Hacker News new | past | comments | ask | show | jobs | submit login

Ha, the famous sandboxing remark. I wish it was that simple!

So, let me share some light on the sandboxing for multimedia (I work on VLC).

If you sandbox an application like VLC, in the current way of doing sandboxing, which we've done for macOS, WinRT/UWP, and snaps, you still need a lot of permissions.

Namely:

- you need to be able to open files without user interactions (no file picker), in order to open playlist, MXF or MKV files;

- you need the same if ever you have a database of files (media center oriented);

- you need raw access to /dev/* to play DVD, CD and other optical disk (and the equivalent on Windows);

- you need ioctl on such devices, to pass the MMC for DVD/Bluray;

- you need raw access to /dev/v4l* for your webcams and be able to control them;

- you need access to the GPU stack, which is running in kernel-mode, btw, to output video and get hw acceleration;

- you need access to the audio stack, also in low-level mode;

- you need access to the DSP acceleration (not always the GPU);

- on linux, you have access to x11 for the 3 above features, which is almost root;

- you need access to /etc/ (registry) for proxy informations, fonts configuration and accessibility;

- many OpenGL client libraries need access to the /etc too;

- you need access to the network, as input and output (think remote control);

- you need access to the system settings to disable screensavers, and adjust brightness;

- you need access to mounts to be able to see the insertion of DVD/Bluray/USB/SD cards and such;

- you need to expose an IPC (think MPRIS on Linux);

- you need to unzip, untar, decrypt, decipher and so on;

- you need access to the fonts and the fonts configuration (see fontconfig).

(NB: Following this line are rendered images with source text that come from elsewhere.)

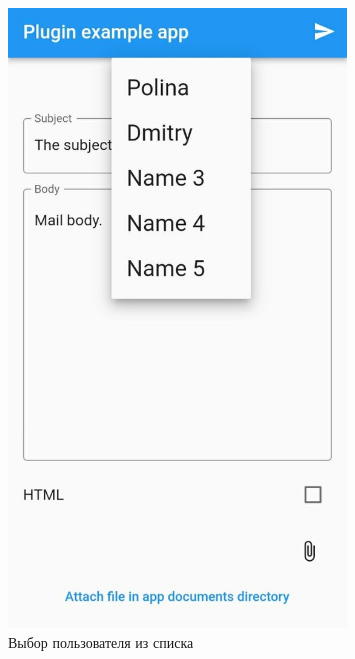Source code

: \documentclass[a4paper, 14pt]{extarticle}
\begin{document}
\begin{figure}[!htb]
	\centering
	\includegraphics[width=0.8\textwidth]{img2}
\caption{Выбор пользователя из списка}
\label{fig:img2}
\end{figure}
\end{document}
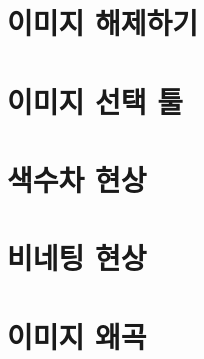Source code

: \documentclass[12pt, a4paper, oneside]{book}
\let\stdsection\section
\renewcommand\section{\newpage\stdsection}
\begin{document}
\section{	이미지 해제하기				}							
\section{	이미지 선택 툴				}							




	\section{	색수차 현상				}							
	\section{	비네팅 현상				}							
	\section{	이미지 왜곡				}							




\end{document}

and I probably forgot one or another case.

The point is, all those features have good reasons to exist and very good use cases; but the issue is that for a media player, it will request almost all permissions except GPS and address book.

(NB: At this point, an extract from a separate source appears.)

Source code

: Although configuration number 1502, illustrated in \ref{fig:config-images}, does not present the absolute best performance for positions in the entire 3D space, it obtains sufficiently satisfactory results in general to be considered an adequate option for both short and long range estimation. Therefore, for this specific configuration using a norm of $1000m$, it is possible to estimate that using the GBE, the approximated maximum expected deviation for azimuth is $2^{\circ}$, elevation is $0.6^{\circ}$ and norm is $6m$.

And quite a few of them are very close to kernel mode.

So, what is the solution?

Probably do a multi-process media player, like Chrome is doing, with parsers and demuxers in a different process, and different ones for decoders and renderers. Knowing that you probably need to IPC several Gb/s between them.

I've been working on such a prototype, but it's a lot of work... I accept donations :)




Thanks for that. This type of thing comes up all the time. I used to wonder how web sites could be so dangerous, but it becomes clear when you think about all the extra access developers wanted for good reasons - imagine a web browser that didn't have access to the file system, and so on. I still don't like this state of affairs, but I don't have an alternative solution. Wayland should be more secure than X, but they're starting to poke holes in there for various reasons (color picker, warp pointer for compat, etc...).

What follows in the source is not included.